:: About this task ::
Look through the entries for the string "透過攻擊模擬訓練取得深入解析" and copy every line where it shows up.

[Records excerpted from a collection]
--------
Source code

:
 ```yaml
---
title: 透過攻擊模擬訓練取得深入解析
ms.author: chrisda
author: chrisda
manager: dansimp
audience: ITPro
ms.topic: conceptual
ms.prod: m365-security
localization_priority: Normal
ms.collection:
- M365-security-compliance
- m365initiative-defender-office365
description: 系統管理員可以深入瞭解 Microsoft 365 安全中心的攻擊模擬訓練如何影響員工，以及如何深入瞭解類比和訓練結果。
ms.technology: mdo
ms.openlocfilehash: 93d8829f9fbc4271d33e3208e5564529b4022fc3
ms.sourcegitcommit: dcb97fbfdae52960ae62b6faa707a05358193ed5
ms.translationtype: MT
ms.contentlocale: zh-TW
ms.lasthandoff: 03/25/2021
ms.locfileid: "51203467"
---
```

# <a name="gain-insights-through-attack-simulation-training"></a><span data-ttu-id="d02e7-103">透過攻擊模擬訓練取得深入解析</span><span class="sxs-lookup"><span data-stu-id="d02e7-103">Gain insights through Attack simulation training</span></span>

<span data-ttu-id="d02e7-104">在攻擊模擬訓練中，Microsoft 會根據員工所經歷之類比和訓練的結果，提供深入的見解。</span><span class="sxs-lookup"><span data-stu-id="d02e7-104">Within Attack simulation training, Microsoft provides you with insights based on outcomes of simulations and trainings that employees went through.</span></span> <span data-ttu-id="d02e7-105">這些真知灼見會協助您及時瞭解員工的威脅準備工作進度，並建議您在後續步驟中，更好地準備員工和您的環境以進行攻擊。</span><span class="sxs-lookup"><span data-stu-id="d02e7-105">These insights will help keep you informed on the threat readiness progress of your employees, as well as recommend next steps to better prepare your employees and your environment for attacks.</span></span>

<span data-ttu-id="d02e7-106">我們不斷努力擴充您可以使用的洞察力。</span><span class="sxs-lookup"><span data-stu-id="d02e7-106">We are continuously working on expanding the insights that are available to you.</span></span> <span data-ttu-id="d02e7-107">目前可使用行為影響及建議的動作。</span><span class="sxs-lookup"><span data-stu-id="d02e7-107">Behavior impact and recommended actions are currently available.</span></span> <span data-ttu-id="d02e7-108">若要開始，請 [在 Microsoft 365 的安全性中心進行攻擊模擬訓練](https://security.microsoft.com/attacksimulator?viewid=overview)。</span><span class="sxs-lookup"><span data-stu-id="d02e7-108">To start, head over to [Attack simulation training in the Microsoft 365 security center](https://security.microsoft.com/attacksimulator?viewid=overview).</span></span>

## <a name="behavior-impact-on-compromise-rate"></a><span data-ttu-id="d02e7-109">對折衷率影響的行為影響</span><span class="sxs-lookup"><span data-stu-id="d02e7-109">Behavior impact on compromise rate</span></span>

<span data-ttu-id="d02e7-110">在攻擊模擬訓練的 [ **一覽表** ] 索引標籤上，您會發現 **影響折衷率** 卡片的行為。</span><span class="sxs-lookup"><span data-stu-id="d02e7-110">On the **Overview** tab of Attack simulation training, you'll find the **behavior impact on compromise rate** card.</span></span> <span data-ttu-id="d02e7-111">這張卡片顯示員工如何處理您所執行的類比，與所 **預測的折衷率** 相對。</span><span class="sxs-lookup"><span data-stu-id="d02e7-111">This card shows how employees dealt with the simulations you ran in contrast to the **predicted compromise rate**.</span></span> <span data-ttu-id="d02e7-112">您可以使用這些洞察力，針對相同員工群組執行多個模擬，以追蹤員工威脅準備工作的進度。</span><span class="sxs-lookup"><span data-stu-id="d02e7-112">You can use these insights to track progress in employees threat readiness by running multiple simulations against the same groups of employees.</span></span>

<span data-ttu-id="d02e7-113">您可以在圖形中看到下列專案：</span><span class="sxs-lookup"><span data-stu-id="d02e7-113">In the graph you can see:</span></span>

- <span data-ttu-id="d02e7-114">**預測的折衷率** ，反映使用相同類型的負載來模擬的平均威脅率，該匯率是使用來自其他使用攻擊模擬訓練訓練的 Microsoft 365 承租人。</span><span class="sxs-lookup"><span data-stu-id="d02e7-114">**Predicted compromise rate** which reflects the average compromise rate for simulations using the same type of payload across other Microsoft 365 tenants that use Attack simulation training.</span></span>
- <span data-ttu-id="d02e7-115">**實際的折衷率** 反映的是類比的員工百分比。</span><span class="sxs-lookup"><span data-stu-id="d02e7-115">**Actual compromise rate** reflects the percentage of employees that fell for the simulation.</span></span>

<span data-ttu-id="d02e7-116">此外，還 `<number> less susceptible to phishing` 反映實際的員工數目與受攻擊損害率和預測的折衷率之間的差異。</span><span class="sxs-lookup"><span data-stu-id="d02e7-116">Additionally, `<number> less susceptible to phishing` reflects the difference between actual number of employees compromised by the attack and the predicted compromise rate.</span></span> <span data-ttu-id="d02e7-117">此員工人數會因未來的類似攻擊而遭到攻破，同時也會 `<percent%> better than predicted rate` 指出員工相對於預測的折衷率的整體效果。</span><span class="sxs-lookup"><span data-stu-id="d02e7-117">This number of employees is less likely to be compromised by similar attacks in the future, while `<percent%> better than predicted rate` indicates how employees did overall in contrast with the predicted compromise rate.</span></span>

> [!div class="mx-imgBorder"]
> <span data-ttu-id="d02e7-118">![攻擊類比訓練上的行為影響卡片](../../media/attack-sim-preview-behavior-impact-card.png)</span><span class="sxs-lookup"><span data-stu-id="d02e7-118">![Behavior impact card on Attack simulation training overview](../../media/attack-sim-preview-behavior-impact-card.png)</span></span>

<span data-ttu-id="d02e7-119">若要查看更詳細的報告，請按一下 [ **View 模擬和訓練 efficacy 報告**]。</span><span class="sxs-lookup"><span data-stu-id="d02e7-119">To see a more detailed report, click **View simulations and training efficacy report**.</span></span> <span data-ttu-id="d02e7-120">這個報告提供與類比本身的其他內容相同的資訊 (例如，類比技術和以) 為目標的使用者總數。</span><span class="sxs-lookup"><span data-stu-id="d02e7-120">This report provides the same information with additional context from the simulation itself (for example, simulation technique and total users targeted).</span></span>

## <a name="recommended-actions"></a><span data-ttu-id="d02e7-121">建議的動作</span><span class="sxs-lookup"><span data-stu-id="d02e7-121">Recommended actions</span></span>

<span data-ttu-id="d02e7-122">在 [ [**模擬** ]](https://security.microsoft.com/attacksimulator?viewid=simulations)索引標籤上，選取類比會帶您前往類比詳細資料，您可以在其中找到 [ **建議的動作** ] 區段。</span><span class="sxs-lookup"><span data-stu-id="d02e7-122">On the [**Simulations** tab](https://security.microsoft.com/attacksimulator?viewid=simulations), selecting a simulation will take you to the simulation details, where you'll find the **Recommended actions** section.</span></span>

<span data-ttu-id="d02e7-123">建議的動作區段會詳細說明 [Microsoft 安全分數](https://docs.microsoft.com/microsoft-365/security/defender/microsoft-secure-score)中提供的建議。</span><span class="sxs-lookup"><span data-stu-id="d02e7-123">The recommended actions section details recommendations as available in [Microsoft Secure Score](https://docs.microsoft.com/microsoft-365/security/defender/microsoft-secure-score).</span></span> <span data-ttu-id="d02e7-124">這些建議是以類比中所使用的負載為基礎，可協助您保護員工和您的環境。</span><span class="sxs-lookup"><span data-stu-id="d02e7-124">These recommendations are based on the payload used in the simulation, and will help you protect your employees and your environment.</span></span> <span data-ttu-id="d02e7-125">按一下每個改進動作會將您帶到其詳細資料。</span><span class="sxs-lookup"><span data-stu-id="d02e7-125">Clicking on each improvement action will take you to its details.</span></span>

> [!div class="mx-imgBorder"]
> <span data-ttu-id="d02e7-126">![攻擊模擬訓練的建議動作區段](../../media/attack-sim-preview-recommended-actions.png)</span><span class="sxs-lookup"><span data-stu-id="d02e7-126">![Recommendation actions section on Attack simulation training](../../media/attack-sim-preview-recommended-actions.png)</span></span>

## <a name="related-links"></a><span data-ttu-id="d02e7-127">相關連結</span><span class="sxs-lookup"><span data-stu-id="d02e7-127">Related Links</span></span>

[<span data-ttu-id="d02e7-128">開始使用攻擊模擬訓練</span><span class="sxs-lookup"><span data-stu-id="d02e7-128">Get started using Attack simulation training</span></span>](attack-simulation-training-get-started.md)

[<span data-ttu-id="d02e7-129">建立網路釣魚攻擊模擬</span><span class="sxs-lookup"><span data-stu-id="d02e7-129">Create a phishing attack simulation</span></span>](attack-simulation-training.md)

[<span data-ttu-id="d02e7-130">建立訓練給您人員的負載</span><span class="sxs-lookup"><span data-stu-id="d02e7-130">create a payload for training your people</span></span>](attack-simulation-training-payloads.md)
--------
:: Answer for this exercise ::
title: 透過攻擊模擬訓練取得深入解析
# <a name="gain-insights-through-attack-simulation-training"></a><span data-ttu-id="d02e7-103">透過攻擊模擬訓練取得深入解析</span><span class="sxs-lookup"><span data-stu-id="d02e7-103">Gain insights through Attack simulation training</span></span>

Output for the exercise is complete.